● Task directions
Set every entry down again exactly, excluding any pictures.

● Records for this exercise
☆ ☆ ☆ ☆ ☆ ☆ ☆
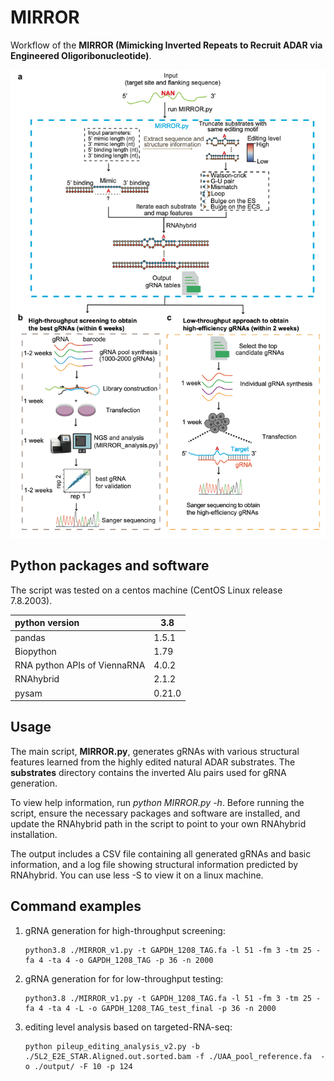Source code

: # MIRROR

Workflow of the **MIRROR (Mimicking Inverted Repeats to Recruit ADAR via Engineered Oligoribonucleotide)**.

![workflow](./img/MIRROR.png)

## Python packages and software

The script was tested on a centos machine (CentOS Linux release 7.8.2003).

| python version               | 3.8    |
| :--------------------------- | ------ |
| pandas                       | 1.5.1  |
| Biopython                    | 1.79   |
| RNA python APIs of ViennaRNA | 4.0.2  |
| RNAhybrid                    | 2.1.2  |
| pysam                        | 0.21.0 |

## Usage

The main script, **MIRROR.py**, generates gRNAs with various structural features learned from the highly edited natural ADAR substrates. The **substrates** directory contains the inverted Alu pairs used for gRNA generation.

To view help information, run *python MIRROR.py -h*. Before running the script, ensure the necessary packages and software are installed, and update the RNAhybrid path in the script to point to your own RNAhybrid installation.

The output includes a CSV file containing all generated gRNAs and basic information, and a log file showing structural information predicted by RNAhybrid. You can use less -S to view it on a linux machine.

## Command examples

1. gRNA generation for high-throughput screening:

   ```shell
   python3.8 ./MIRROR_v1.py -t GAPDH_1208_TAG.fa -l 51 -fm 3 -tm 25 -fa 4 -ta 4 -o GAPDH_1208_TAG -p 36 -n 2000
   ```

2. gRNA generation for for low-throughput testing:

   ```shell
   python3.8 ./MIRROR_v1.py -t GAPDH_1208_TAG.fa -l 51 -fm 3 -tm 25 -fa 4 -ta 4 -L -o GAPDH_1208_TAG_test_final -p 36 -n 2000
   ```

3. editing level analysis based on targeted-RNA-seq:

   ```shell
   python pileup_editing_analysis_v2.py -b ./5L2_E2E_STAR.Aligned.out.sorted.bam -f ./UAA_pool_reference.fa  -o ./output/ -F 10 -p 124
   ```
☆ ☆ ☆ ☆ ☆ ☆ ☆
● Solution for this exercise
Source code

: # MIRROR

Workflow of the **MIRROR (Mimicking Inverted Repeats to Recruit ADAR via Engineered Oligoribonucleotide)**.

![workflow](./img/MIRROR.png)

## Python packages and software

The script was tested on a centos machine (CentOS Linux release 7.8.2003).

| python version               | 3.8    |
| :--------------------------- | ------ |
| pandas                       | 1.5.1  |
| Biopython                    | 1.79   |
| RNA python APIs of ViennaRNA | 4.0.2  |
| RNAhybrid                    | 2.1.2  |
| pysam                        | 0.21.0 |

## Usage

The main script, **MIRROR.py**, generates gRNAs with various structural features learned from the highly edited natural ADAR substrates. The **substrates** directory contains the inverted Alu pairs used for gRNA generation.

To view help information, run *python MIRROR.py -h*. Before running the script, ensure the necessary packages and software are installed, and update the RNAhybrid path in the script to point to your own RNAhybrid installation.

The output includes a CSV file containing all generated gRNAs and basic information, and a log file showing structural information predicted by RNAhybrid. You can use less -S to view it on a linux machine.

## Command examples

1. gRNA generation for high-throughput screening:

   ```shell
   python3.8 ./MIRROR_v1.py -t GAPDH_1208_TAG.fa -l 51 -fm 3 -tm 25 -fa 4 -ta 4 -o GAPDH_1208_TAG -p 36 -n 2000
   ```

2. gRNA generation for for low-throughput testing:

   ```shell
   python3.8 ./MIRROR_v1.py -t GAPDH_1208_TAG.fa -l 51 -fm 3 -tm 25 -fa 4 -ta 4 -L -o GAPDH_1208_TAG_test_final -p 36 -n 2000
   ```

3. editing level analysis based on targeted-RNA-seq:

   ```shell
   python pileup_editing_analysis_v2.py -b ./5L2_E2E_STAR.Aligned.out.sorted.bam -f ./UAA_pool_reference.fa  -o ./output/ -F 10 -p 124
   ```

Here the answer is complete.